*Task input*
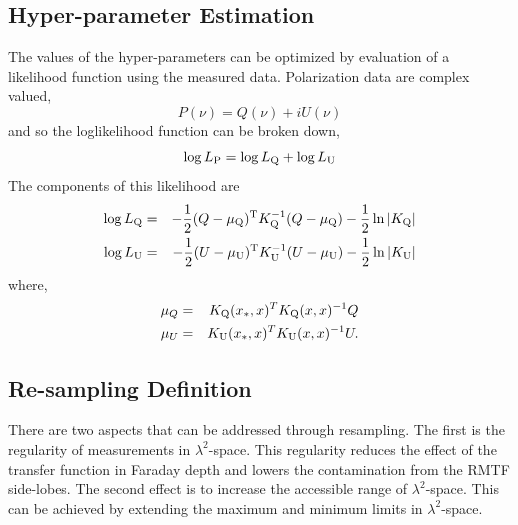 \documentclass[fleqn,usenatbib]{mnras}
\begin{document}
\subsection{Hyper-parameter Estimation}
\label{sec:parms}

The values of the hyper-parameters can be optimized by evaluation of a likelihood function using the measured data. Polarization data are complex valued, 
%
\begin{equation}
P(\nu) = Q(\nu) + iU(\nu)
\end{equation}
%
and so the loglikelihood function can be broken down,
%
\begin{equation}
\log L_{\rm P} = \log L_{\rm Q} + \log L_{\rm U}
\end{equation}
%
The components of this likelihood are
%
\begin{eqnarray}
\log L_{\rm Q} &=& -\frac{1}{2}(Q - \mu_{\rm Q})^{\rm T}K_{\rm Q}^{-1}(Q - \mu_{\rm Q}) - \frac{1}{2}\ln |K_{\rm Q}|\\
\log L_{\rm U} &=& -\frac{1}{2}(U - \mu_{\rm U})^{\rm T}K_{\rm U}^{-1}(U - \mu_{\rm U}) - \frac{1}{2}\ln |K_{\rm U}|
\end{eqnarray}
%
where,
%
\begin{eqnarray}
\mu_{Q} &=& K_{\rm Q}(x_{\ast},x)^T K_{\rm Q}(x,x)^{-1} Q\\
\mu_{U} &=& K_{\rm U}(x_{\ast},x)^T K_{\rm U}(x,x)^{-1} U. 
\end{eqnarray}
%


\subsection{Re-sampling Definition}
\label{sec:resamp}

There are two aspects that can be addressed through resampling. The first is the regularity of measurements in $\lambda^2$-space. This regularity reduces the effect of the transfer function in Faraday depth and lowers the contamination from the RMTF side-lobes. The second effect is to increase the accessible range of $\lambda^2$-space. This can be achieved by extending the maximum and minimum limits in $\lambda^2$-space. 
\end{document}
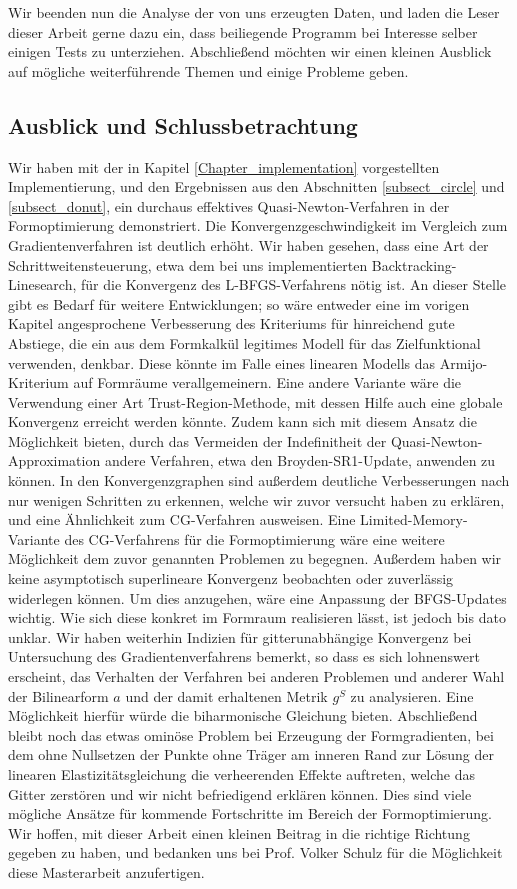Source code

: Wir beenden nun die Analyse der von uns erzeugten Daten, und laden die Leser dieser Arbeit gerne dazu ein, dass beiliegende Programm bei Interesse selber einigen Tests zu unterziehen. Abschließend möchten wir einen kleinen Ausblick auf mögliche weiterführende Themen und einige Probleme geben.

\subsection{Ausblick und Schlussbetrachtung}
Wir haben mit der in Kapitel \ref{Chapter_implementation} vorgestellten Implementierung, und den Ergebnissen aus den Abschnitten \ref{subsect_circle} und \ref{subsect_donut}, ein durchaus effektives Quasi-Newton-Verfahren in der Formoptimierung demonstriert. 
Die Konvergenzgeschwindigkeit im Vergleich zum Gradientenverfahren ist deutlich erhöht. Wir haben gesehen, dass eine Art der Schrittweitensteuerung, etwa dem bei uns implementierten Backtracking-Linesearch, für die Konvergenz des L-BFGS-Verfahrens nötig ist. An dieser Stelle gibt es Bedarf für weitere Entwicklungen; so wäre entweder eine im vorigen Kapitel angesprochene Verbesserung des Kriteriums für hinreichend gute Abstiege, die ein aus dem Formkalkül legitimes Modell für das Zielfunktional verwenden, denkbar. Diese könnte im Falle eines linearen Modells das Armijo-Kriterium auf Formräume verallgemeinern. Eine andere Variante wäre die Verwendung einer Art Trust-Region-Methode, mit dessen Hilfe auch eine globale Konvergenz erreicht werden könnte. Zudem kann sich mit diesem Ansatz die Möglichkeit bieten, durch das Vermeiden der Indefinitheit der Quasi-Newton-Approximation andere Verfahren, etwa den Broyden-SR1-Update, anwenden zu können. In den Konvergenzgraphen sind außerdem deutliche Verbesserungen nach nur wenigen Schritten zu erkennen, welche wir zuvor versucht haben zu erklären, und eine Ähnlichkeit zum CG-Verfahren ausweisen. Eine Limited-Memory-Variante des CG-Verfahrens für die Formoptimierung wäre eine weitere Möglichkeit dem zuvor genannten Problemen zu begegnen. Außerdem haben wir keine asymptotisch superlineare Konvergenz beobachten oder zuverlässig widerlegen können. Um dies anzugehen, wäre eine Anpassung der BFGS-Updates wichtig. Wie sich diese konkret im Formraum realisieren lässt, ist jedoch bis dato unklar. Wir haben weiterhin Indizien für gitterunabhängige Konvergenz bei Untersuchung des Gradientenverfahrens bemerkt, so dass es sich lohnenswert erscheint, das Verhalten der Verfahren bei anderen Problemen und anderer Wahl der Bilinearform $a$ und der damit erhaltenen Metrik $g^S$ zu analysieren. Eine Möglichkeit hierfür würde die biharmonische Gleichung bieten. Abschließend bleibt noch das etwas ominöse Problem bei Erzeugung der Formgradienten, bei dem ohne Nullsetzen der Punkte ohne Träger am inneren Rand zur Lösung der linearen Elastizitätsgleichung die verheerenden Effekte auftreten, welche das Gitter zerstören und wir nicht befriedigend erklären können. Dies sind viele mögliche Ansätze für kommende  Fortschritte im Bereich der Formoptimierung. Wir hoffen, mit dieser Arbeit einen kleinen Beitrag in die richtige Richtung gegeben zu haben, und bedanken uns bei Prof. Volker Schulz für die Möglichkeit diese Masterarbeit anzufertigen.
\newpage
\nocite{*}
==
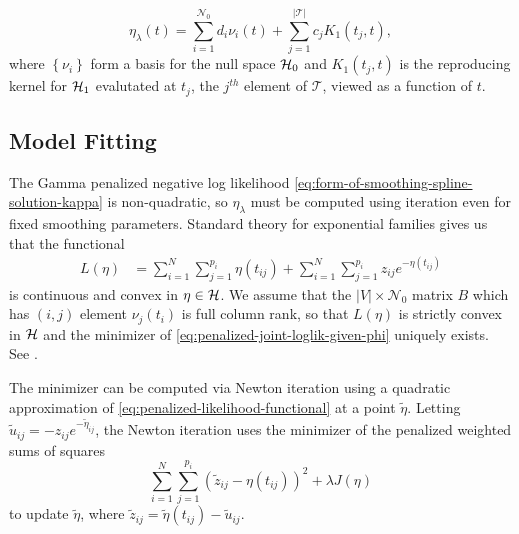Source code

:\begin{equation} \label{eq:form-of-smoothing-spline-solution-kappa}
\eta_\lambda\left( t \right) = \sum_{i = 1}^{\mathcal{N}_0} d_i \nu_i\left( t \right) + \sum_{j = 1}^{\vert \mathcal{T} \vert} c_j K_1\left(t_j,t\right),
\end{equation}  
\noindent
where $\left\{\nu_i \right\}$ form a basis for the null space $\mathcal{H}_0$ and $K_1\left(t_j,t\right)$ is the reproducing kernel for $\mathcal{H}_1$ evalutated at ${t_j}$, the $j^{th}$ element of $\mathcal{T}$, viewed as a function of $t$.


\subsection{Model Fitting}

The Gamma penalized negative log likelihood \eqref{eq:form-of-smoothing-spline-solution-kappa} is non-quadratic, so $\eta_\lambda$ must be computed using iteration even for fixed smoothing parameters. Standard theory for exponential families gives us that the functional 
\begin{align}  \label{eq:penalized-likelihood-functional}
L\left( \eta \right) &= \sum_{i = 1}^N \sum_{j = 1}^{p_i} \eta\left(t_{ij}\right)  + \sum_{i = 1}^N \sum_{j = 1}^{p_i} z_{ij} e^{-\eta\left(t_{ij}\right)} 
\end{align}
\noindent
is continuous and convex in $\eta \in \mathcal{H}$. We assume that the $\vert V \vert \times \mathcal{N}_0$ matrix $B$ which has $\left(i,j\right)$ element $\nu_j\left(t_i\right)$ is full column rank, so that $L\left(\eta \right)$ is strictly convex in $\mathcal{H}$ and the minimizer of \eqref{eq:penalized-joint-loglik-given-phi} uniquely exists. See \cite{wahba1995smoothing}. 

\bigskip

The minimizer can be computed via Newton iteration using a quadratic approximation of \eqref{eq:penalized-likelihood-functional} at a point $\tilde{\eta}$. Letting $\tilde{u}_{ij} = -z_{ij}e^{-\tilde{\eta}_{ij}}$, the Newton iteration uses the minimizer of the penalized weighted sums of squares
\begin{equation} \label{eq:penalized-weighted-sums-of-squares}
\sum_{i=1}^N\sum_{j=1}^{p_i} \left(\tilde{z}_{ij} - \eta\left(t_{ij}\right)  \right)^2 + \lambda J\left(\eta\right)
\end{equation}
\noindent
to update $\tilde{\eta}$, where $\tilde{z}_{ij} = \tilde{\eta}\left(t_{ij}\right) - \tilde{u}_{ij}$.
---
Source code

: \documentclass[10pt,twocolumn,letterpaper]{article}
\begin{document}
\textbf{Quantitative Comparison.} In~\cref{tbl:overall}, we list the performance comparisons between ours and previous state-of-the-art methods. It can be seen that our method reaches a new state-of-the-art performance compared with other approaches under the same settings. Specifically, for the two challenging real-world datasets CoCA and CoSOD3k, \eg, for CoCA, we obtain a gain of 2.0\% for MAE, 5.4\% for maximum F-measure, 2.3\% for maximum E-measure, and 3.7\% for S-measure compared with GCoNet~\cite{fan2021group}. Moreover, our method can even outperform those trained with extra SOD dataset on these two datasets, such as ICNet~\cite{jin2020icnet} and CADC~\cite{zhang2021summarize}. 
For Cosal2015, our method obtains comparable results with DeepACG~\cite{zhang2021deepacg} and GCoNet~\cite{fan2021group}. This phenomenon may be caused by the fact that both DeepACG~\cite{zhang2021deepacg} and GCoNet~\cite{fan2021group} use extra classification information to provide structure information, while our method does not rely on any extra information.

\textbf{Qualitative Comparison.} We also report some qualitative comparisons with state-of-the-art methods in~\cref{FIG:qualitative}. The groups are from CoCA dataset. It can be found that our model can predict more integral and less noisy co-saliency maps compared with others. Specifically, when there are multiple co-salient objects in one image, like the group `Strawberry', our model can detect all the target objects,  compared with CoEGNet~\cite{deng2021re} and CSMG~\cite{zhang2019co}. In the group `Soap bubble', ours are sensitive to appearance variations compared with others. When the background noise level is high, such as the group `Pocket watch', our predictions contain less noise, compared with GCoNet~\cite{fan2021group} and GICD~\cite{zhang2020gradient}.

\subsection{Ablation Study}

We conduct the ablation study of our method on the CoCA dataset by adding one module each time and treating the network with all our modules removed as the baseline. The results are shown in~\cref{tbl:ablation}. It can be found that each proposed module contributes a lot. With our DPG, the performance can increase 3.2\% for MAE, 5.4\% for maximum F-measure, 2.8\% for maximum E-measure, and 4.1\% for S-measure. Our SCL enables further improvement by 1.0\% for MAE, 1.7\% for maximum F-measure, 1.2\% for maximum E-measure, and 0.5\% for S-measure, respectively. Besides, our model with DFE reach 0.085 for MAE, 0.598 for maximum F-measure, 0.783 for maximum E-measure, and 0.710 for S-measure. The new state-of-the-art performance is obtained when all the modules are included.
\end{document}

*The problem*
Pull every line with the string "align" from the data above.

*Completed task*
\begin{align}  \label{eq:penalized-likelihood-functional}
\end{align}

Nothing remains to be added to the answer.